Burkina Faso has been fighting with desertification and climate change, and has seen a progressive degradation of its forested landscapes due to the expansion of agriculture. In 2018, the country planned to restore 5 million hectares of degraded land by 2030, as part of the pan-African initiative AFR100. However, the country is facing many challenges amid growing pressures on natural resources, extreme degradation processes, and changing climatic conditions. So far, restoration initiatives have only partly succeeded due to various constraints and have mainly targeted small areas when compared to the scale of landscape degradation that has happened.
In 2019, researchers at the Alliance of Bioversity International and CIAT interviewed managers of 39 active restoration initiatives in Burkina Faso to understand bottlenecks and opportunities for scaling up ongoing efforts. The initiatives examined were concentrated in the Sahelian and northern part of the Sudanian region, where most degraded lands are located. The majority of these initiatives were less than three years old and all aimed at bringing back tree cover in the landscape, among other objectives. They reported their findings in Sustainability in December.
Initiatives combined objectives that spanned from recovering ecological functions of the ecosystems, increasing resilience of local communities to climate change and enhancing productivity in agro-sylvo-pastoral systems, in alignment with national policies that promote both livelihood improvement and ecosystems conservation. Most restoration initiatives had a strong involvement of local NGOs and associations, directly engaged in managing activities on the ground, while the funding was primarily provided through multilateral or bilateral international co-operation projects.
Assisted natural regeneration, an approach well-adapted to landscapes in which old tree stumps are sufficiently present and the soil seed bank is not totally depleted, was found to be commonly used to foster tree development.

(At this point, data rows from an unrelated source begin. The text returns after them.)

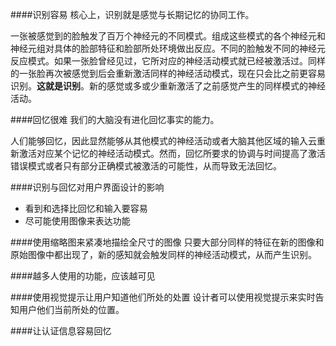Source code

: ####识别容易
核心上，识别就是感觉与长期记忆的协同工作。

一张被感觉到的脸触发了百万个神经元的不同模式。组成这些模式的各个神经元和神经元组对具体的脸部特征和脸部所处环境做出反应。不同的脸触发不同的神经元反应模式。如果一张脸曾经见过，它所对应的神经活动模式就已经被激活过。同样的一张脸再次被感觉到后会重新激活同样的神经活动模式，现在只会比之前更容易识别。**这就是识别**。新的感觉或多或少重新激活了之前感觉产生的同样模式的神经活动。

####回忆很难
我们的大脑没有进化回忆事实的能力。

人们能够回忆，因此显然能够从其他模式的神经活动或者大脑其他区域的输入云重新激活对应某个记忆的神经活动模式。然而，回忆所要求的协调与时间提高了激活错误模式或者只有部分正确模式被激活的可能性，从而导致无法回忆。

####识别与回忆对用户界面设计的影响
- 看到和选择比回忆和输入要容易
- 尽可能使用图像来表达功能

####使用缩略图来紧凑地描绘全尺寸的图像
只要大部分同样的特征在新的图像和原始图像中都出现了，新的感知就会触发同样的神经活动模式，从而产生识别。

####越多人使用的功能，应该越可见

####使用视觉提示让用户知道他们所处的处置
设计者可以使用视觉提示来实时告知用户他们当前所处的位置。

####让认证信息容易回忆



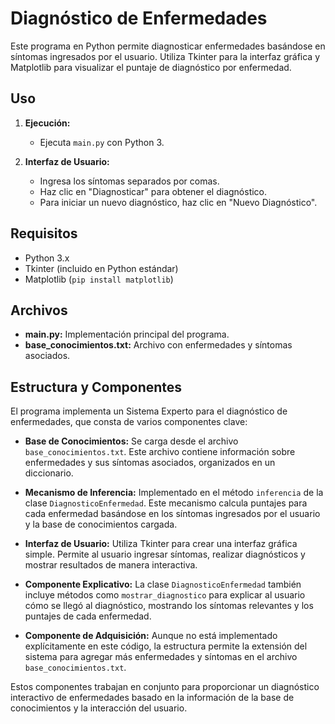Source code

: # Diagnóstico de Enfermedades

Este programa en Python permite diagnosticar enfermedades basándose en síntomas ingresados por el usuario. Utiliza Tkinter para la interfaz gráfica y Matplotlib para visualizar el puntaje de diagnóstico por enfermedad.

## Uso

1. **Ejecución:**
   - Ejecuta `main.py` con Python 3.
   
2. **Interfaz de Usuario:**
   - Ingresa los síntomas separados por comas.
   - Haz clic en "Diagnosticar" para obtener el diagnóstico.
   - Para iniciar un nuevo diagnóstico, haz clic en "Nuevo Diagnóstico".

## Requisitos

- Python 3.x
- Tkinter (incluido en Python estándar)
- Matplotlib (`pip install matplotlib`)

## Archivos

- **main.py:** Implementación principal del programa.
- **base_conocimientos.txt:** Archivo con enfermedades y síntomas asociados.

## Estructura y Componentes

El programa implementa un Sistema Experto para el diagnóstico de enfermedades, que consta de varios componentes clave:

- **Base de Conocimientos:** Se carga desde el archivo `base_conocimientos.txt`. Este archivo contiene información sobre enfermedades y sus síntomas asociados, organizados en un diccionario.

- **Mecanismo de Inferencia:** Implementado en el método `inferencia` de la clase `DiagnosticoEnfermedad`. Este mecanismo calcula puntajes para cada enfermedad basándose en los síntomas ingresados por el usuario y la base de conocimientos cargada.

- **Interfaz de Usuario:** Utiliza Tkinter para crear una interfaz gráfica simple. Permite al usuario ingresar síntomas, realizar diagnósticos y mostrar resultados de manera interactiva.

- **Componente Explicativo:** La clase `DiagnosticoEnfermedad` también incluye métodos como `mostrar_diagnostico` para explicar al usuario cómo se llegó al diagnóstico, mostrando los síntomas relevantes y los puntajes de cada enfermedad.

- **Componente de Adquisición:** Aunque no está implementado explícitamente en este código, la estructura permite la extensión del sistema para agregar más enfermedades y síntomas en el archivo `base_conocimientos.txt`.

Estos componentes trabajan en conjunto para proporcionar un diagnóstico interactivo de enfermedades basado en la información de la base de conocimientos y la interacción del usuario.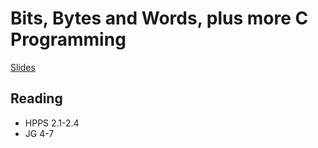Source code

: # Bits, Bytes and Words, plus more C Programming

[Slides](1-l-2.pdf)

## Reading

* HPPS 2.1-2.4
* JG 4-7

It favors regrowth from existing tree stumps, through their management and protection from disturbance. It is the most cost-efficient approach and have proved to be successful for restoring vast areas in other West African countries.

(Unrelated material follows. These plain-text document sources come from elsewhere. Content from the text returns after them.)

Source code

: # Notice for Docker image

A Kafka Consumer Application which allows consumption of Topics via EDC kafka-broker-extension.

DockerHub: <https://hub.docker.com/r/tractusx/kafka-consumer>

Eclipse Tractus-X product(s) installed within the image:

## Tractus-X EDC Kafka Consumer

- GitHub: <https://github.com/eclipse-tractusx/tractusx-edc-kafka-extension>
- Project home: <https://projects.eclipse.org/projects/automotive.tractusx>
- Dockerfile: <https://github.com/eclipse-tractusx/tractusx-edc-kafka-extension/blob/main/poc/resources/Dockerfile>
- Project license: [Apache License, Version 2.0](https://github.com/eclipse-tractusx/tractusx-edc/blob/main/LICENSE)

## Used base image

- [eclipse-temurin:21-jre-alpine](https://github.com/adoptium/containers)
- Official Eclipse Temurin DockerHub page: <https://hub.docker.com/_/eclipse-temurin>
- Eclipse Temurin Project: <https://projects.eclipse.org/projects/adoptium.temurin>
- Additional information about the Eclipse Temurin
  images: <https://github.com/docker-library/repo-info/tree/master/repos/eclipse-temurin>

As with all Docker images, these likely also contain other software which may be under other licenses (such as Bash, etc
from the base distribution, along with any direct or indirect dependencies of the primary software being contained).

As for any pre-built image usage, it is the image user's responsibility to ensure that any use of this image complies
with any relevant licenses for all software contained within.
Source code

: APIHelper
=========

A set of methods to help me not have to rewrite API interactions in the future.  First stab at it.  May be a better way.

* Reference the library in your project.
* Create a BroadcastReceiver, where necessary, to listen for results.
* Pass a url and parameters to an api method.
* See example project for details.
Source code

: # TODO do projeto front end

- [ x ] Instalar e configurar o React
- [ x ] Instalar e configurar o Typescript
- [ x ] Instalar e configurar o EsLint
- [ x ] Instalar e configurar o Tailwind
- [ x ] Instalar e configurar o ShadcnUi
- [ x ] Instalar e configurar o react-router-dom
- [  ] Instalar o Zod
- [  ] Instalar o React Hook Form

Other practices, although very labor-intensive, are commonly adopted, as they are indispensable to cultivate in extreme environments where water is scarce and soil fertility limited. These consist in the creation of stone bunds, half-moons, Vallerani trenches and zaï, which are pits filled with seed and manure. Shrubs and grass were often commonly planted along with trees, as they play a role in conserving soils, creating favorable microclimates, stabilizing moisture levels, and providing forage for animals, thereby creating a benefit from the early stage of restoration activities.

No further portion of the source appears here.